Barzani’s group, which controls one half of northern Iraq’s Kurdish autonomous zone, said in a statement that some of the returnees could be going back to areas outside the Kurdish areas where security is poor.
Iraqi failed asylum seekers are currently being detained in preparation for the first programme of forced removals, the Home Office said on 15 August. The Home Office would not confirm the numbers who have been detained pending their removal. However, the Refugee Council believe that 43 Iraqis had been arrested by the end of last week and the Times has reported that they were told by officials said that the figure had grown to over 100.
There are currently up to 7,000 failed Iraqi asylum seekers in Britain living in Britain. Their removal until now has been on a voluntary basis because of the problems of ensuring their safety on return.
Despite refugee groups and the UNHCR warning that the volatile situation in Iraq means that no-one should be forced home, the Home Office are insisting that some parts of Iraq are not as affected by insurgent action and are therefore safer. This goes against Foreign Office advice which has discouraged non- essential travel to Iraq for Britons and warns of an expected increase in attacks by insurgents.
The detention of Iraqis follows the introduction of charter flights to Iraq by the International Organisation of Migration.

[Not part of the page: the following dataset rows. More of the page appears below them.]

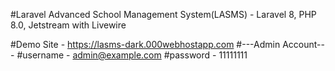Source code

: #Laravel Advanced School Management System(LASMS) - Laravel 8, PHP 8.0, Jetstream with Livewire

#Demo Site - https://lasms-dark.000webhostapp.com
#---Admin Account---
#username - admin@example.com
#password - 11111111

Planes will fly to Irbil in the Kurdish region in the north of the country. However, these are, so far, only for voluntary returnees. Speculation is mounting that forced returns could begin as early as Bank Holiday Sunday, 26 August.
A spokeswoman for the Home Office was reported in the Guardian: “We would only return those who are not at risk of persecution and do not need humanitarian protection.” She said that in February last year, a decision was taken in principle to start the forced returns, but the proposed programme of removals would be the first time the policy would be followed through.
Margaret Lally of the Refugee Council was quoted in the Guardian and the Daily Mirror:
“This goes against the advice of the UN, whose position is that it is too early to force people to return. The US state department has also advised that terrorists are targeting civilian flights, which shows just how dangerous these plans are.”
The Times reported that the United Nations High Commissioner for Refugees had said that Britain had not given notification of the move and the expulsions were wrong. UN officials are hoping to meet Home Office ministers to try to stop the removals.
Tim Finch, director of communications at the Refugee Council, concurred:
“It was only when Iraqi families and community leaders began contacting us in panic that we discovered what was going on.”
“Nobody in Whitehall can surely claim that it is perfectly safe to send anyone back to anywhere in Iraq at the moment. I fear this is just another clumsy case of the Home Office trying to reach its target on forced removals of failed asylum-seekers and trying to do it in secret.”